Ma perché questo attacco a Emergency? Ovviamente ha poco senso fare congetture: d’altra parte la “guerra sporca” contro chiunque non sia allineato (informazione indipendente, associazioni che lavorano per la promozione dei diritti, organizzazioni pacifiste e democratiche) fa parte degli “effetti collaterali” – ben organizzati – di qualsiasi operazione di guerra.
La preoccupazione più forte è che si cerchi di eliminare la presenza di Emergency dalla regione – e magari anche di PeaceReporter che in questi mesi ha puntualmente denunciato i morti civili e le violenze della Nato durante la sua offensiva – magari in vista di una prossima e più pesante offensiva.
Perché la strategia di Stati uniti e Nato – come vuole il Nobel per la pace Barack Obama e il suo generale McChrystal – prevede, come già in Iraq, un aumento delle truppe nei prossimi mesi e un conseguente aumento delle operazioni di combattimento e dell’offensiva contro i gruppi armati, con l’obiettivo di colpire duramente questi e convincere i settori “moderati” dei talebani ad arrivare ad un accordo per la stabilizzazione del paese.
Questa strategia mette naturalmente nel conto che cresceranno le vittime civili durante queste operazioni e per questo – dato che i responsabili delle pubbliche relazioni statunitensi e Nato sanno bene che il loro punto debole è che l’opinione pubblica internazionale possa venire a conoscenza di questi “effetti collaterali” – cercano di eliminare la presenza di “testimoni scomodi” (come ha dichiarato lo stesso Gino Strada).
Una strategia che cerca di parlare anche all’opinione pubblica afgana: particolarmente infamante è l’accusa ai collaboratori di Emergency di essere coinvolti nella morte del traduttore di Daniele Mastrogiacomo, Adjmal Nashkbandi, durante il rapimento del giornalista italiano nel marzo 2007: gli afgani sono infatti, giustamente, sensibili a queste vicende (mentre spesso in occidente si tende a dimenticare i morti locali, perché sappiamo bene che le vite umane – e le morti – non hanno lo stesso peso sulla bilancia politica e dell’informazione).
Rientra in questa strategia la manifestazione “spontanea” organizzata domenica contro l’ospedale di Emergency, giudicato dai manifestanti afgani “un pericolo per la sicurezza della regione”.
I collaboratori arrestati, in particolare gli italiani, rischiano così di essere gli ostaggi di un vero e proprio ricatto nei confronti di Emergency – ricatto a cui collabora l’Isaf e, direttamente e indirettamente, anche il governo italiano (ci fanno naturalmente piacere le dichiarazioni di Fassino ed esponenti del PD in difesa dell’onorabilità di Emergency, anche se suonano abbastanza ipocrite se fatte da chi a suo tempo criticava Gino Strada per la stessa “ingenuità” mentre faceva la sua parte nella guerra della Nato).
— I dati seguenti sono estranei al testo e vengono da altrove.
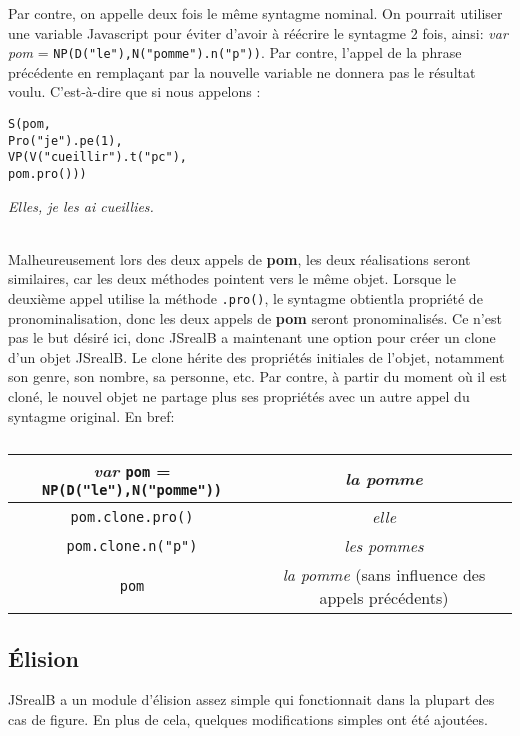 \documentclass[11pt]{article} %
\newcommand{\system}[1]{\textsf{#1}}
\newcommand{\JSB}{\system{JSrealB}}
\newcommand{\real}[1]{\emph{#1}}
\begin{document}
Par contre, on appelle deux fois le même syntagme nominal. On pourrait
utiliser une variable Javascript pour éviter d'avoir à réécrire le
syntagme 2 fois, ainsi: \emph{var pom} = \texttt{NP(D("le"),N("pomme").n("p"))}. Par contre, l'appel de la phrase précédente en remplaçant par la
nouvelle variable ne donnera pas le résultat voulu. C'est-à-dire que
si nous appelons : 
\begin{example}
\caption{}
\begin{alltt}
S(pom,
  Pro("je").pe(1),
  VP(V("cueillir").t("pc"),
     pom.pro()))
\end{alltt}
\real{Elles, je les ai cueillies.}
\end{example}
\\


Malheureusement lors des deux appels de \textbf{pom}, les deux réalisations
seront similaires, car les deux méthodes pointent vers le même objet.
Lorsque le deuxième appel utilise la méthode \texttt{.pro()}, le syntagme
obtientla propriété de pronominalisation, donc les deux appels de
\textbf{pom} seront pronominalisés. Ce n'est pas le but désiré ici,
donc \JSB{} a maintenant une option pour créer un clone d'un objet
\JSB{}. Le clone hérite des propriétés initiales de l'objet, notamment
son genre, son nombre, sa personne, etc. Par contre, à partir du moment
où il est cloné, le nouvel objet ne partage plus ses propriétés avec
un autre appel du syntagme original. En bref: \\
\begin{table}
\caption{}
\begin{tabular}{|c|c|}
\hline 
\emph{var} \texttt{pom} = \texttt{NP(D("le"),N("pomme"))} & \real{la pomme}\\
\hline 
\hline 
\texttt{pom.clone.pro()} & \real{elle}\\
\hline 
\texttt{pom.clone.n("p")} & \real{les pommes}\\
\hline 
\texttt{pom} & \real{la pomme} {\small{}(sans influence des appels
précédents)}\\
\hline 
\end{tabular} 
\end{table}

\subsection{Élision}

\JSB{} a un module d'élision assez simple qui fonctionnait dans la plupart des cas de figure.
En plus de cela, quelques modifications simples ont été ajoutées.
\end{document}

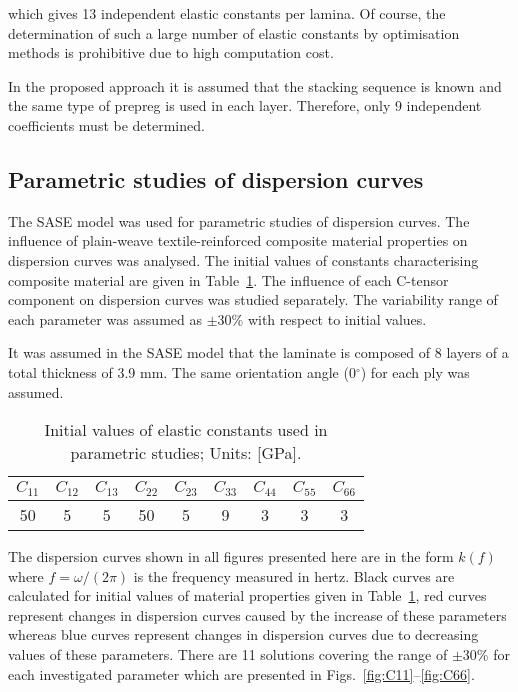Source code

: \documentclass[preprint,12pt]{elsarticle}
\begin{document}
 which gives 13 independent elastic constants per lamina. 
 Of course, the determination of such a large number of elastic constants by optimisation methods is prohibitive due to high computation cost. 
 
 In the proposed approach it is assumed that the stacking sequence is known and the same type of prepreg is used in each layer.
 Therefore, only 9 independent coefficients must be determined.
 \subsection{Parametric studies of dispersion curves \label{sec:parametric}}
 The SASE model was used for parametric studies of dispersion curves. The influence 
 of plain-weave textile-reinforced composite material properties on dispersion curves 
 was analysed.
 The initial values of constants characterising composite material are given in Table~\ref{tab:matprop}. 
 The influence of each C-tensor component on dispersion curves was studied separately. 
 The variability range of each parameter was assumed as \(\pm\)30\% with 
 respect to initial values. 
 
 It was assumed in the SASE model that the laminate is composed of 8 layers of a total thickness of 3.9 mm. 
 The same orientation angle (0\(^{\circ}\)) for each ply was assumed. 
 
 \begin{table}[h!]
 	\renewcommand{\arraystretch}{1.3}
 	\caption{Initial values of elastic constants used in parametric studies; Units: [GPa].}
 	\begin{center}
 		\begin{tabular}{ccccccccc} 
 			\toprule
 			\(C_{11}\) & \(C_{12}\) & \(C_{13}\)  & \(C_{22}\) & \(C_{23}\) & \(C_{33}\) & 
 			\(C_{44}\)  & \(C_{55}\) & \(C_{66}\) \\
 			\midrule
 			50 &5& 5&  50 & 5 & 9 & 3 & 3 & 3\\
 			\bottomrule 
 		\end{tabular} 
 	\end{center}
  	\label{tab:matprop}
 \end{table}
 
The dispersion curves shown in all figures presented here are in the form \(k(f)\) where \(f=\omega/(2 \pi)\) is the frequency measured in hertz. 
Black curves are calculated for initial values of material properties given in Table~\ref{tab:matprop}, red curves represent changes in dispersion curves caused by the increase of these parameters whereas blue curves represent changes in dispersion curves due to decreasing values of these parameters. 
There are 11 solutions covering the range of \(\pm\)30\% for each investigated parameter which are presented in Figs.~\ref{fig:C11}--\ref{fig:C66}.
\end{document}
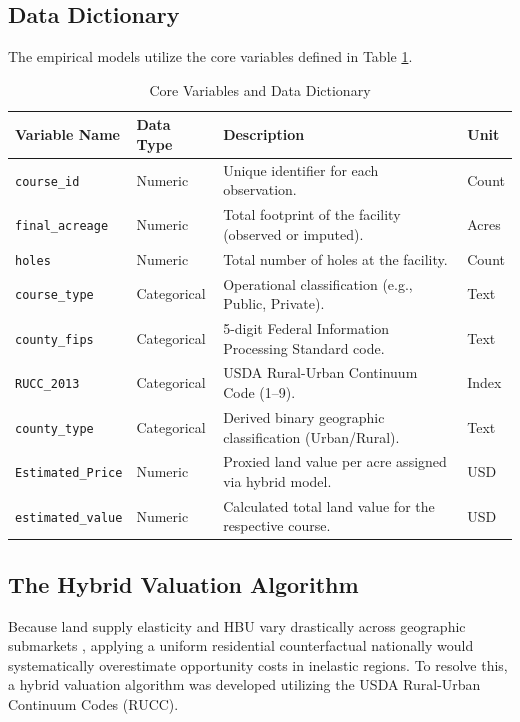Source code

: \documentclass[10pt, letterpaper]{article}
\begin{document}
\subsection{Data Dictionary}
The empirical models utilize the core variables defined in Table \ref{tab:data_dict}.

\begin{table}[h!]
\centering
\caption{Core Variables and Data Dictionary}
\label{tab:data_dict}
\renewcommand{\arraystretch}{1.2}
\begin{tabular}{p{3.5cm} p{2cm} p{7cm} p{2.5cm}}
\hline
\textbf{Variable Name} & \textbf{Data Type} & \textbf{Description} & \textbf{Unit} \\
\hline
\texttt{course\_id} & Numeric & Unique identifier for each observation. & Count \\
\texttt{final\_acreage} & Numeric & Total footprint of the facility (observed or imputed). & Acres \\
\texttt{holes} & Numeric & Total number of holes at the facility. & Count \\
\texttt{course\_type} & Categorical & Operational classification (e.g., Public, Private). & Text \\
\texttt{county\_fips} & Categorical & 5-digit Federal Information Processing Standard code. & Text \\
\texttt{RUCC\_2013} & Categorical & USDA Rural-Urban Continuum Code (1--9). & Index \\
\texttt{county\_type} & Categorical & Derived binary geographic classification (Urban/Rural). & Text \\
\texttt{Estimated\_Price} & Numeric & Proxied land value per acre assigned via hybrid model. & USD \\
\texttt{estimated\_value} & Numeric & Calculated total land value for the respective course. & USD \\
\hline
\end{tabular}
\end{table}

\subsection{The Hybrid Valuation Algorithm}
Because land supply elasticity and HBU vary drastically across geographic submarkets \parencite{Davis2008}, applying a uniform residential counterfactual nationally would systematically overestimate opportunity costs in inelastic regions. To resolve this, a hybrid valuation algorithm was developed utilizing the USDA Rural-Urban Continuum Codes (RUCC).
\end{document}
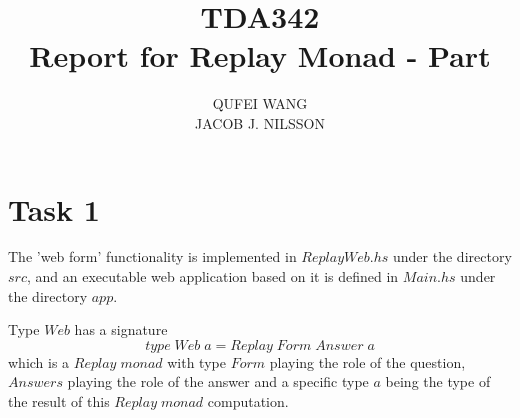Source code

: \documentclass[10pt]{article}
\title{TDA342\\ Report for Replay Monad - Part \RomanNumeralCaps 2}
\author{QUFEI WANG \\ JACOB J. NILSSON}
\begin{document}
\maketitle
\section*{Task 1}
The 'web form' functionality is implemented in $ReplayWeb.hs$ under the directory $src$, and an executable web application based on it is defined in $Main.hs$ under the directory $app$.

Type $Web$ has a signature
$$type\; Web\; a = Replay\; Form\; Answer\; a$$
which is a $Replay\; monad$ with type $Form$ playing the role of the question, $Answers$ playing the role of the answer and a specific type $a$ being the type of the result of this $Replay\; monad$ computation.
\end{document}
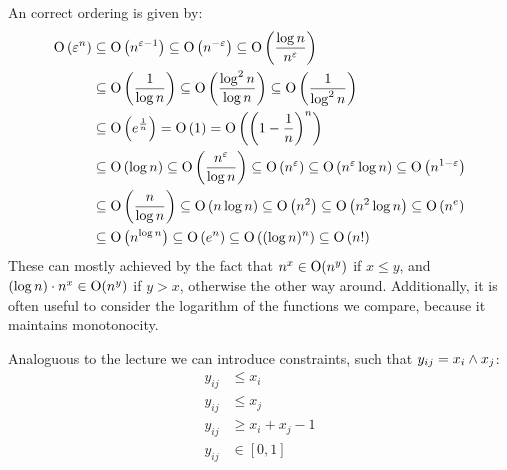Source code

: \begin{aufgabe}
	An correct ordering is given by:
	\begin{align}
		\mathrm{O}\left(\varepsilon^n\right) & \subseteq \mathrm{O}\left(n^{\varepsilon-1}\right) \subseteq \mathrm{O}\left(n^{-\varepsilon}\right) \subseteq \mathrm{O}\left(\frac{\log n}{n^\varepsilon}\right)                                                                              \\
		                         & \subseteq \mathrm{O}\left(\frac{1}{\log n}\right) \subseteq \mathrm{O}\left(\frac{\log^2 n}{\log n}\right) \subseteq \mathrm{O}\left(\frac{1}{\log^2 n} \right)                                                            \\
		                         & \subseteq \mathrm{O}\left(e^\frac{1}{n}\right) = \mathrm{O}\left(1 \right) = \mathrm{O}\left(\left(1-\frac{1}{n}\right)^n\right)                                                                  \label{eq:equality_ex21} \\
		                         & \subseteq \mathrm{O}\left(\log n\right) \subseteq \mathrm{O}\left(\frac{n^\varepsilon}{\log n} \right)\subseteq  \mathrm{O}\left(n^\varepsilon\right) \subseteq \mathrm{O}\left(n^\varepsilon \log n\right) \subseteq \mathrm{O}\left(n^{1- \varepsilon} \right) \\
		                         & \subseteq \mathrm{O}\left(\frac{n}{\log n}\right) \subseteq \mathrm{O}\left(n \log n\right) \subseteq \mathrm{O}\left(n^2\right) \subseteq \mathrm{O}\left(n^2 \log n\right) \subseteq \mathrm{O}\left(n^e \right)                   \\
		                         & \subseteq \mathrm{O}\left(n^{\log n}\right) \subseteq \mathrm{O}\left(e^n\right) \subseteq \mathrm{O}\left((\log n)^n\right) \subseteq \mathrm{O}\left(n! \right)
	\end{align}
	These can mostly achieved by the fact that $n^x \in \mathrm{O}(n^y)$ if $x \leq y$, and
	$(\log n) \cdot n^x \in \mathrm{O}(n^y)$ if $y > x$, otherwise the other way around. Additionally, it is often useful to consider
	the logarithm of the functions we compare, because it maintains monotonocity.
\end{aufgabe}
\begin{aufgabe}
	Analoguous to the lecture we can introduce constraints, such that $y_{ij} = x_i \wedge x_j$:
	\begin{align*}
		y_{ij} & \leq x_i           \\
		y_{ij} & \leq x_j           \\
		y_{ij} & \geq x_i + x_j - 1 \\
		y_{ij} & \in [0,1]
	\end{align*}
\end{aufgabe}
Oggi naturalmente la priorità è la liberazione di tutti e 9 i collaboratori e il ristabilimento delle condizioni di sicurezza per il lavoro di Emergency e dell’ospedale di Lashkar-gah, e per questo vanno sostenute le iniziative e gli appelli di Emergency . Il movimento pacifista deve quindi mostrare in tutti i modi la sua solidarietà a questa organizzazione e allo stesso tempo deve tornare a manifestare la sua opposizione alla guerra della Nato – chiedendo ancora una volta che siano rispettati i diritti di tutte/i i in Afghanistan: i diritti delle donne e delle forze progressiste, il diritto di chi opera davvero per la pace e la convivenza.